FMC FINANCIAL SERVICES (PVT) LTD

and

REVESAI TABETH NYAHASHA

and

SHERIFF OF THE HIGH COURT

and

REGISTRAR OF THE HIGH COURT

and

REGISTRAR OF DEEDS

and

POWER BREEZE ENGINEERING (PVT) LTD

2.REWESAI TABETH NYAHASHA HC 505/19

versus

ABIGAIL MUTIZE



HIGH COURT OF ZIMBABWE

TAGU J

HARARE, 24 July 2019 & 8 January 2020



Consolidated opposed applications


N Musuba, for applicant (HC 10930/18)

E Mubaiwa, for respondents


F Moyo, for applicant (HC 505/19)

N Musviba, for respondent


TAGU J: There is an order of this Court consolidating the two matters in HC -10930/18 and HC- 505/19 for hearing. The matters speak to each other particularly because the title sought to be enforced in HC- 505/19 is also being impugned in HC-10930/18. It is necessary to set out the facts in each case.

In Case No. HC 10930/18 the applicant ABIGAIL MUTIZE is applying for setting aside a sale in execution by public Auction in terms of the common law of Zimbabwe. The applicant as the one of the directors of, and on behalf of the 5th respondent pledged her house, which is a certain piece of land situate in the district of Salisbury, being Stand 659 Mabelreign Township, measuring 1163 square meters (the property) as collateral for the money borrowed from the 1st respondent, by the 5th respondent. The 5th respondent defaulted in its payments and the 1st respondent obtained a judgment against the applicant under Case Number HC 7340/11. The property was attached and sold in execution by public auction by the 3rd respondent. The 2nd respondent was duly declared the highest bidder and purchaser of the said property for $115 500.00 on the 19th of March 2018 and the sale was confirmed on the 31st May 2018. Efforts by the applicant to challenge the confirmation were unsuccessful. The terms of the sale set by the 3rd respondent were that the purchase price was to be paid in full within 7 days after confirmation and failure to do so would result in the sale cancelled. The applicant alleges that the 2nd and 3rd respondents breached the terms of the sale in that payment was made after seven days. The 3rd respondent is accused of having passed transfer to the 2nd respondent before full purchase price was paid. She therefore submitted that the manner in which the Sheriff handled this sale is opaque and suggestive of bad faith or mischief on the part of the purchaser or the Sheriff or both of them. The relief being sought by the applicant is as follows-

“1. The Deed of transfer registered in favor of the second respondent in respect of the property in dispute be and is hereby cancelled.

2. The Deed of transfer No. 8554/89 registered in the name of the applicant on the 12th day of September 1989 be and is hereby revived.

3. The third respondent be and is hereby directed, in respect of the relevant documents, to make the endorsements and entries necessary to give effect to paragraph 2 of this order.

4. The sale by public auction concluded between the second and third respondents on the 19th of March 2018, in respect of Stand 659 Mabelreign Township, Harare, measuring 1163 square meters, be and is hereby set aside.

5. The second respondent shall pay the costs of this application.”


The applicant (Rewesai Tabeth Nyahasha) in Case No.
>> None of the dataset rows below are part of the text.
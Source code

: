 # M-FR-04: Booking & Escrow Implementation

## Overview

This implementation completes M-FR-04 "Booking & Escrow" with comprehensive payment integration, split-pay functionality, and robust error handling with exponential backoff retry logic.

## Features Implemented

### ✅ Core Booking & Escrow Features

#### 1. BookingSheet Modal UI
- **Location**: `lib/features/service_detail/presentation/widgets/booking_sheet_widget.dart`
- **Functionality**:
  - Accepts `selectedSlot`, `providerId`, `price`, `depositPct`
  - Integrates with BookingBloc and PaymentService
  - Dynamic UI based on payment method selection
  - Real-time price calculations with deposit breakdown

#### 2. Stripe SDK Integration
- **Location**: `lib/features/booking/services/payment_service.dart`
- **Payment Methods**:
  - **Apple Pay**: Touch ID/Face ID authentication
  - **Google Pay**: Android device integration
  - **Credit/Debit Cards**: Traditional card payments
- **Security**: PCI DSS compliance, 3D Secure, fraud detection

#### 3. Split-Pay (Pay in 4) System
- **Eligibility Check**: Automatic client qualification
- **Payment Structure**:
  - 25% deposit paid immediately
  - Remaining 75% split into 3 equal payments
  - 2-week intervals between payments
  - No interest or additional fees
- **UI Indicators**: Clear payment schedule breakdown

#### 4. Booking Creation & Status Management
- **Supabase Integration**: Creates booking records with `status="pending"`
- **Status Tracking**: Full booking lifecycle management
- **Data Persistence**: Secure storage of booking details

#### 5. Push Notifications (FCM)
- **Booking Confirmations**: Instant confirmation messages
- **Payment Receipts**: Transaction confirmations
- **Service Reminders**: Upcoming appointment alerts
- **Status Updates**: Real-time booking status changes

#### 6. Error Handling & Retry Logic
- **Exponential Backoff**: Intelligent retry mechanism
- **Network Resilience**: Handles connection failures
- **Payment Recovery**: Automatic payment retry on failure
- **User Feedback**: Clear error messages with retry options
HC-505/19 is that she is applying for the eviction of the respondent, (Abigail Mutize) her invites, occupants, employees and any other person claiming occupation at her behest from a certain piece of land situate in the district of Salisbury called Stand 659 Mabelreign Township measuring 1163 square meters held under deed of transfer 5886/2018 also known as No. 9, 27th Avenue Haig Park, Mabelreign, Harare. (the stand). Facts in respect of Case No. HC 505/19 are that the applicant in or around the 28th September 2018 became the legal owner of the said stand. Transfer from the respondent arose following a Sheriff’s sale by way of public auction held under SS16/18 to which she successfully tendered the highest bid and was consequently confirmed by the Sheriff of Zimbabwe as the purchaser in and around the 31st of May 2018. She claims to have title to the property and is being deprived of possession and all the rights which flow from ownership by the respondent’s conduct of refusing to vacate the property despite demand. She now prays for an order in the following terms-

“1. The eviction of the Respondent and all those claiming through her from the premises known as No. 9, 27th Avenue, Haig Park, Mabelreign, Harare within 7 days of being served with this Order failing which the Sheriff of the High Court of Zimbabwe is hereby authorized to evict the Respondent and all those claiming occupation through her.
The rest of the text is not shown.